Here’s the current membership of the Ofsted non-executive board, with Great Beyond thoughts on their potential conflict of interests.


George Battersby, Director of Human Resources, Cable & Wireless
Children use telephones! And ‘human resources’ sounds like he thinks children are a resource to be exploited! Get him off!

Paul Blackburn, Senior Vice President Financial Controller, GlaxoSmithKline

Yusuf Chuku, Founding Partner, Staufenberger, Smith & Butte [advertising agency]
Some adverts are for children! Get this person away from our schools!

Vijay Sodiwala, Managing Director, Digital Ventures, Chime Communications plc
Another marketing firm? Off!

Sharon Collins, Executive Director of Operational Services, Scope
Charity work? That’s fine. You can stay.

Christine Gilbert, Her Majesty's Chief Inspector
Well the Queen has grand-children. Conflict of interest alert!

David MacLeod, Senior Advisor, Towers Perrin
A company involved in “human capital strategy”? Sounds like a modern form of slavery to me. Off!

Jane Roberts, Director of Quality and Performance, Islington Primary Care Trust
PCTs oversee medicine! Medicine has side-effects! Get her off!
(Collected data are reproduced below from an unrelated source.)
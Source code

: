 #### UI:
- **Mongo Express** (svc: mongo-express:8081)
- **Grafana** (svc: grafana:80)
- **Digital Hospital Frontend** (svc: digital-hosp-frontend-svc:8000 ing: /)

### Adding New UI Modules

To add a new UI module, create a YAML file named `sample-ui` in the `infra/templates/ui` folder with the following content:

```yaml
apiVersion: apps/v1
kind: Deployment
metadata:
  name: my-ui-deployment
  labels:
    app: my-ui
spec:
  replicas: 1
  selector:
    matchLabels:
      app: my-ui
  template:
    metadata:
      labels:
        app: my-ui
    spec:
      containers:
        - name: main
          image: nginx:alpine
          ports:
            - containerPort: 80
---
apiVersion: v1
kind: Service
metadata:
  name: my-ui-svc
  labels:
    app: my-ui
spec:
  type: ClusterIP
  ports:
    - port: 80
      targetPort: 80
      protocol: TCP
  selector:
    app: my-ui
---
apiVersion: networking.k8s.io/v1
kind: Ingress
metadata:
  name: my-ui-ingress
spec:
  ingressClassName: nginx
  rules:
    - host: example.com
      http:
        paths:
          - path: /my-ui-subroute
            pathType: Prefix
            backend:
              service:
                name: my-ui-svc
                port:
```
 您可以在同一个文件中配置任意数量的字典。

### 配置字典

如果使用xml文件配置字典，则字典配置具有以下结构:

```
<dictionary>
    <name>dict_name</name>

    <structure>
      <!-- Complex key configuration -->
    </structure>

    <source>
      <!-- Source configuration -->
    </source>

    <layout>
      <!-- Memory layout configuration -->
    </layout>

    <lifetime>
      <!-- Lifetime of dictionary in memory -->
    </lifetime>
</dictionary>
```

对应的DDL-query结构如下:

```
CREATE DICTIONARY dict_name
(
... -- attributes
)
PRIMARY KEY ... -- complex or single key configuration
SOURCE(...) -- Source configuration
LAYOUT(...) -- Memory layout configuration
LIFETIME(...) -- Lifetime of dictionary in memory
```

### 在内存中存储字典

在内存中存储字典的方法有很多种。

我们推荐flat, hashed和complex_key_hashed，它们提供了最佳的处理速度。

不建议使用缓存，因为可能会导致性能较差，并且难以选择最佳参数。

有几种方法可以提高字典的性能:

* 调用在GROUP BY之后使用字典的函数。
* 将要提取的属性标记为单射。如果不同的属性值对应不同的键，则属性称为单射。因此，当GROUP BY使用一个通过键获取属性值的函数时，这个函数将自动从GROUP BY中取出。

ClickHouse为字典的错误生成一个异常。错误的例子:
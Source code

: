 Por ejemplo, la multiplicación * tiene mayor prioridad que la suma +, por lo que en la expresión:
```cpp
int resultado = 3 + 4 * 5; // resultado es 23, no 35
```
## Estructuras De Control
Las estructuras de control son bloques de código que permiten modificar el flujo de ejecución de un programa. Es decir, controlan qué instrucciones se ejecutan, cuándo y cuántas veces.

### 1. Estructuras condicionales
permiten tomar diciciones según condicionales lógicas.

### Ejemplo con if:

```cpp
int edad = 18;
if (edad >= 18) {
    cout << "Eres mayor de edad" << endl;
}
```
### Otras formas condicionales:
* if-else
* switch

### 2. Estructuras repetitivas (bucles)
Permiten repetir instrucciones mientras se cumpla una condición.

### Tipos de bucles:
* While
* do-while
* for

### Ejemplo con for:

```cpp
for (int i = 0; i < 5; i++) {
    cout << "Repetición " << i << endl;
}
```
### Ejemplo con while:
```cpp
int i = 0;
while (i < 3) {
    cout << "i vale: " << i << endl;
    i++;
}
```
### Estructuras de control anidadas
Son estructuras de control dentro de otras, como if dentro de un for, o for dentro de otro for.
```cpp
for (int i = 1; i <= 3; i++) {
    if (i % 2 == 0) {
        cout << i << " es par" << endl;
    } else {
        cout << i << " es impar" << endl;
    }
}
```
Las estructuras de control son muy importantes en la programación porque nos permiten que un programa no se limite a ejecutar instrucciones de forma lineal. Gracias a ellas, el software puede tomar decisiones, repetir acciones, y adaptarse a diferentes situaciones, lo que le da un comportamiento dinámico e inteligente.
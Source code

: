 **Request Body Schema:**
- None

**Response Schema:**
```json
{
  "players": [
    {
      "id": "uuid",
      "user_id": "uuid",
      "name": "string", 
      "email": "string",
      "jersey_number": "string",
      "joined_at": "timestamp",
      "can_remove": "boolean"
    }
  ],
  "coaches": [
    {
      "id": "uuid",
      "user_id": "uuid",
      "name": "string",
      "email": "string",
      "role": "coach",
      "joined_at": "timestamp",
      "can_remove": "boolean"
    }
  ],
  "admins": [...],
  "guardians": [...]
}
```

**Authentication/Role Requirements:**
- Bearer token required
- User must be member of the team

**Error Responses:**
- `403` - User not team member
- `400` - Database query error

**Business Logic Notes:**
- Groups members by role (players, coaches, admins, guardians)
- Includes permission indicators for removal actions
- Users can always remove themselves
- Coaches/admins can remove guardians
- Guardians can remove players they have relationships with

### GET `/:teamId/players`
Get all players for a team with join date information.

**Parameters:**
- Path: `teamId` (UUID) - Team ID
John Roberts, former Chief Executive, Royal Mail and Deputy Chair, BECTA
I don’t know what BECTA does but you can’t be too careful. Off!

Museji Takolia, Group Chairman, Metropolitan Housing Partnership
Children live in houses! You’re out.

Chris Trinick, former Chief Executive, Lancashire County Council
Chris can stay, provided he can prove there are no children in Lancashire.

Image: Punchstock

Comments

I consider Conflict of Interest, such as that described in the news, the hypocrisy paradygm of our TIME, I termed in an Italian article on www.ilpungolo.com, Scienza, as Era dei Lumi Spenti. I fear that an honest, skilled, farsighted scientist, even NOT senior vice president at Glaxo Smith Kline,who should state that only individuals involved by Diabetic "and" Dyslipidaemic Constitutions have to undergo diabetes Primary Prevention, as you may read in both my website, Practical Applications, and www.nature.com, e.g., at URL http://blogs.nature.com/news/thegreatbeyond/2008/02/confusion_after_diabetes_study.html#comments
would be forced to resign his position ALSO "on the non-executive board of the UK body responsible for school standards". If so, are we living in the Mean Age of Medicine,arent we?

I have absolutely nothing to do with the pharmaceutical industry, mind you, but I'm glad to see this destructive fad getting some attention. As HIV-positive blogger and columnist Andrew Sullivan wrote a while back: “Thank God for the evil pharmaceutical companies. One day, when the history of this period is written, I have a feeling we will look back with astonishment as we recognize that advances in medical science, particularly pharmaceuticals, were arguably one of the most significant developments of this era. And yet the people who pioneered these breakthroughs were… demonized and attacked. Baffling and bizarre. I'm merely grateful the attacks haven't stopped the research progress. They've merely slowed it.”